The effect of the third dimension of the image was already observed in the brain activity associated with sensory resources and early information processing in the occipital and parietal regions at 50–100 ms after stimulus onset. However, its size was small for both visual targets, possibly due to similar physical properties and dimensions of 3D and 2D visual stimuli. Moreover, a slight difference could reflect involvement of early neural activity by receiving feedback from higher-level processing locations16,17,18,19,20,21,22,23,27. Interestingly, early perceptual sensitivity of ERPs to depth was reported not only for digital images [16, 19. 21–23, 27] but also for actual objects20. Furthermore, early cognitive responses did not vary depending on the type of visual target27 and the availability of consistent depth cues28. These findings suggest that early information processing can be invariant in response to within-dimension features.

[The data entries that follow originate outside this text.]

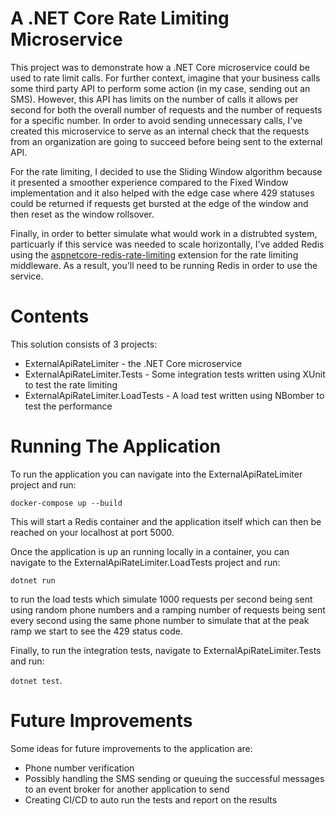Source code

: # A .NET Core Rate Limiting Microservice

This project was to demonstrate how a .NET Core microservice could be used to rate limit calls.
For further context, imagine that your business calls some third party API to perform some action (in my case, sending out an SMS).
However, this API has limits on the number of calls it allows per second for both the overall number of requests
and the number of requests for a specific number. In order to avoid sending unnecessary calls, I've created this microservice to
serve as an internal check that the requests from an organization are going to succeed before being sent to the external API.

For the rate limiting, I decided to use the Sliding Window algorithm because it presented a smoother experience compared to the 
Fixed Window implementation and it also helped with the edge case where 429 statuses could be returned if requests get bursted at the 
edge of the window and then reset as the window rollsover.

Finally, in order to better simulate what would work in a distrubted system, particuarly if this service was needed to scale horizontally,
I've added Redis using the [aspnetcore-redis-rate-limiting](https://github.com/cristipufu/aspnetcore-redis-rate-limiting) extension for
the rate limiting middleware. As a result, you'll need to be running Redis in order to use the service.

# Contents

This solution consists of 3 projects:
* ExternalApiRateLimiter - the .NET Core microservice
* ExternalApiRateLimiter.Tests - Some integration tests written using XUnit to test the rate limiting
* ExternalApiRateLimiter.LoadTests - A load test written using NBomber to test the performance

# Running The Application

To run the application you can navigate into the ExternalApiRateLimiter project and run:

`docker-compose up --build`

This will start a Redis container and the application itself which can then be reached on your localhost at port 5000.

Once the application is up an running locally in a container, you can navigate to the ExternalApiRateLimiter.LoadTests project 
and run:

`dotnet run`

to run the load tests which simulate 1000 requests per second being sent using random phone numbers and a ramping number of requests
being sent every second using the same phone number to simulate that at the peak ramp we start to see the 429 status code.

Finally, to run the integration tests, navigate to ExternalApiRateLimiter.Tests and run:

`dotnet test`.

# Future Improvements

Some ideas for future improvements to the application are:

* Phone number verification
* Possibly handling the SMS sending or queuing the successful messages to an event broker for another application to send
* Creating CI/CD to auto run the tests and report on the results

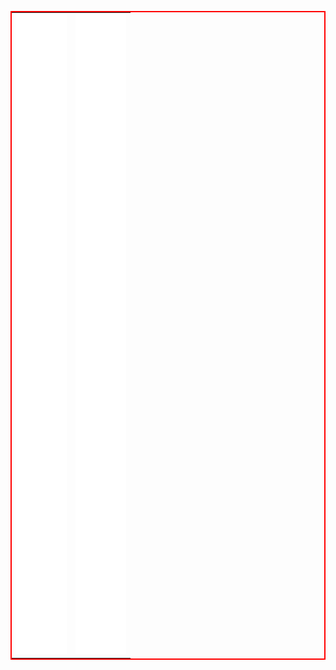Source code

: <div style="pointer-events: none;" align="start">

<table style="border: solid red  2px;">

<tr>
<td>
<a href="##"> <img src="./github-metrics.svg" width="100%">
</a>
</td>
  <td>
<a href="##"> <img src="./github-metrics.svg" width="100%">
</a>
</td>
</tr>
</table>

</div>
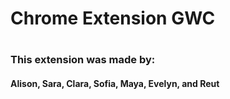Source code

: # Chrome Extension GWC
#
### This extension was made by:
#### Alison, Sara, Clara, Sofia, Maya, Evelyn, and Reut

The second time window (100–200 ms) is associated with cognitive processes such as working memory, memory performance, and semantic processing42,43. Although there was no statistically significant difference between the two types of images, when looking at topographical maps and waveforms, slightly higher activity can be seen in 2D image perception compared to 3D. This could be because presentation of both visual targets in a sequence of trials caused involvement of memory to differentiate the 2D visual target from the 3D one. Moreover, the P2 peak latency result showed no statistical differences between two conditions over five occipital and parietal electrodes across all subjects. This similar latency represents equal attention and memory function involved in visual data analysis by the visual cortex.

The P3 component is a dominant wave on the parietal cortical area that is typically observed after 250 ms of stimuli onset and is associated with decision making. The latency of this wave is influenced by the difficulty of decision making44,45,46. In our study, we observed a slightly higher amplitude of P3 associated with 2D perception, although this difference was not statistically significant. However, there was a significant difference in P3 latency between the 2D and 3D conditions over the Pz electrode. This finding suggests that discriminating 2D stimuli on a volumetric display may be more challenging for subjects performing 3D tasks. Interestingly, our results contradict those of28, who reported higher P3 amplitude in the comfort zone of virtual depth perception compared to the non-comfort zone.

Power Spectral Density (PSD) is a measure of the distribution of signal power over frequency, which can provide insight into how the brain reacts to stimuli. For example, higher activity in the alpha band is typically associated with lower attention, while higher activity in the beta band indicates a higher cognitive or problem-solving load on the brain2. Our analysis of PSD revealed that alpha and beta had slightly higher amplitudes (though not significant) during the 2D task, which may be due to additional processing demands required to discriminate 3D from 2D trials in the 2D experiment. Additionally, we examined parameters such as total power, spectral band power, and median and spectral edge frequency, which can provide further information about brain activity in response to stimuli.

Conclusion

In this experiment, we studied the effect of the 2D and the 3D volumetric multiplanar image on human brain signals by analyzing EEG data. Event-related potentials in three time windows corresponding to N1, P2, and P3 components were analyzed, as well as the power spectral density of two frequency bands. In this work, generally, no significant differences over three time windows and alpha and beta frequency bands in two conditions were in line with our hypothesis that 3D perception on the volumetric multiplanar display has no extra load on human brain processing.